Money coaches for teens and tweens may be a new idea, but it isn't outlandish. According to a 2011 Schwab survey, 75% of teens consider learning more about money management a top priority -- and 86% would like to figure it out before making credit-shredding mistakes in the real world. The solution just may be a kid and teen money coach, one of the handful of financial advisers, consultants and life coaches who'd be happy to teach your child about money basics like budgeting, credit and savings -- for a price.

How kid financial coaching works

The trend toward money coaches for children is so new that practitioners are mostly blazing their own trail. Most, however, are something like Gigi Collins, a financial planner and former banker in Short Hills, N.J., who, after 17 years of trying to teach lofty financial concepts to her two children, thought that "helping kids to grow up to be financially responsible adults might in some strange way be my way of giving back."

Collins and other financial coaches offer one-on-one sessions to children and teens, either in person or over the phone, usually pricing their services in the neighborhood of $60 to $150 an hour. Most also offer group classes and seminars to schools, churches and youth groups such as Girl Scouts.

That's how Brett S. Ellen, the founder and president of the American Financial Network, got started as a kid finance coach. As a financial planner, he'd always encouraged his clients to bring their children to one of their quarterly meetings. But after coaching his own five children through 85 different sports teams, Ellen thought a sideline of financial coaching for kids made sense. So far he's consulted one-on-one with teens, offered money management workshops at local schools, created instructional videos and blogged at

While parents are receptive, they're also a little dumbfounded by the service. "I think most parents don't think about it," says Ellen. "I'm working with a fireman who's retiring next year. Even though he has five children, he hasn't ever said, 'I've got to get my kids involved with this now, because if I had understood more about money earlier in my life, I'd be so much better off.'"

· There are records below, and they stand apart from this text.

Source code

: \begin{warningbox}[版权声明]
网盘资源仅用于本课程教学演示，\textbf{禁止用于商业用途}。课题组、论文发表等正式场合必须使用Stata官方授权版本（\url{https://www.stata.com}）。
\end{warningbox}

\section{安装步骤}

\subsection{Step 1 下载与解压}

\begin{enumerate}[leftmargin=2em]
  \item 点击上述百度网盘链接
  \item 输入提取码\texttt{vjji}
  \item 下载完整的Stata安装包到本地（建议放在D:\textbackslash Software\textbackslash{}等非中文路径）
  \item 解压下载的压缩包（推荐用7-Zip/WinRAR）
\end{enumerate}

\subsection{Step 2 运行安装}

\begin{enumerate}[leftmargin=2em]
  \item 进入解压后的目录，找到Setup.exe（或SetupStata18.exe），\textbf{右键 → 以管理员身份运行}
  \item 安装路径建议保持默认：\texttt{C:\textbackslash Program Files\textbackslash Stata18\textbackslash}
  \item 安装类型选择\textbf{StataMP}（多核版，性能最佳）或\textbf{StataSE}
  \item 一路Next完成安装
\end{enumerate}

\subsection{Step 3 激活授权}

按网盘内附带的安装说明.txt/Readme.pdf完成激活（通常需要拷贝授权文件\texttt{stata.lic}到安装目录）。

That some financial coaches work with kids and teens is a message Charle Peck, an Ontario-based certified coach, speaker and high school teacher, is eager to get out. "My question is: How can we get more people out there doing what I'm doing?"

Covering the basics

Whether face to face, over the phone, in a group workshop or in front of a class, most youth money coaches tackle the fundamentals of personal finance: distinguishing between needs and wants, spending money wisely, understanding loans and credit, saving for the future, sharing with the needy and so on. To wrangle short adolescent attention spans, they use a combination of exercises, discussion and concrete examples. Peck, for instance, knows that teens have a hard time projecting a few months into the future, let alone 10 or 20 years, so she starts by asking what they want to do after high school graduation and helps them plan scenarios for how they'll get there.

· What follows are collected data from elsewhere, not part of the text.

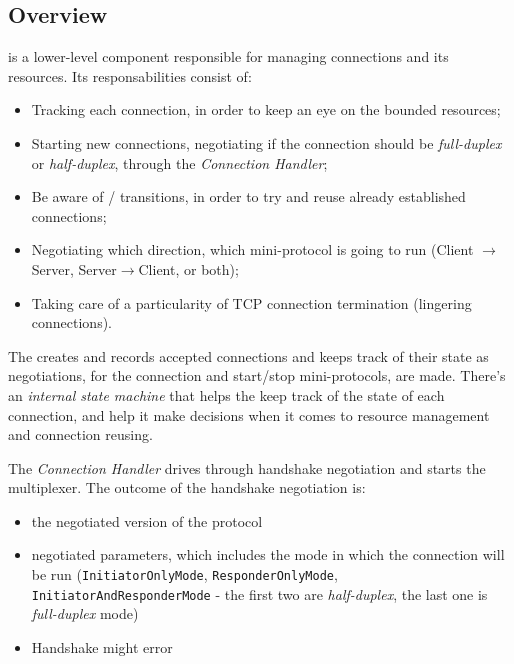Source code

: \subsection{Overview}

\Connmngr{} is a lower-level component responsible for managing connections and its
resources. Its responsabilities consist of:

\begin{itemize}
    \item Tracking each connection, in order to keep an eye on the bounded resources;
    \item Starting new connections, negotiating if the connection should be
      \emph{full-duplex} or \emph{half-duplex}, through the \emph{Connection Handler};
    \item Be aware of \warm{}/\hot{} transitions, in order to try and reuse already established
      connections;
    \item Negotiating which direction, which mini-protocol is going to run
      (Client $\rightarrow$ Server, Server$\rightarrow$Client, or both);
    \item Taking care of a particularity of TCP connection termination (lingering
      connections).
\end{itemize}

The \Connmngr{} creates and records accepted connections and keeps track of their state
as negotiations, for the connection and start/stop mini-protocols, are made. There's an
\emph{internal state machine} that helps the \Connmngr{} keep track of the state of each
connection, and help it make decisions when it comes to resource management and
connection reusing.

The \emph{Connection Handler} drives through handshake negotiation and starts the multiplexer. The
outcome of the handshake negotiation is:

\begin{itemize}
    \item the negotiated version of the protocol
    \item negotiated parameters, which includes the mode in which the connection will be
      run (\texttt{InitiatorOnlyMode}, \texttt{ResponderOnlyMode},\\
      \texttt{InitiatorAndResponderMode} - the first two are \emph{half-duplex}, the last
      one is \emph{full-duplex} mode)
    \item Handshake might error
\end{itemize}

Meanwhile, Patti Handy, a teen money coach in Valencia, Calif., and author of "How to Ditch Your Allowance and Be Richer Than Your Parents," puts overdraft and credit card late fees in perspective by having teens imagine working five hours at their part-time job -- for free. "I try to equate it to something they can relate to, and this example tends to hit home."

Where parents fit in

The kind of back-to-basics financial education teen coaches propose to give to your child has traditionally been parental territory -- and hey, your advice is free. So why pay for their services? "Kids will listen to a third party before they listen to their parents," says Handy, who's experienced it with her own 15-year-old son. "That's just human nature." You can tell your kid not to drop her whole paycheck at Hollister, but a financial coach might actually get her to listen.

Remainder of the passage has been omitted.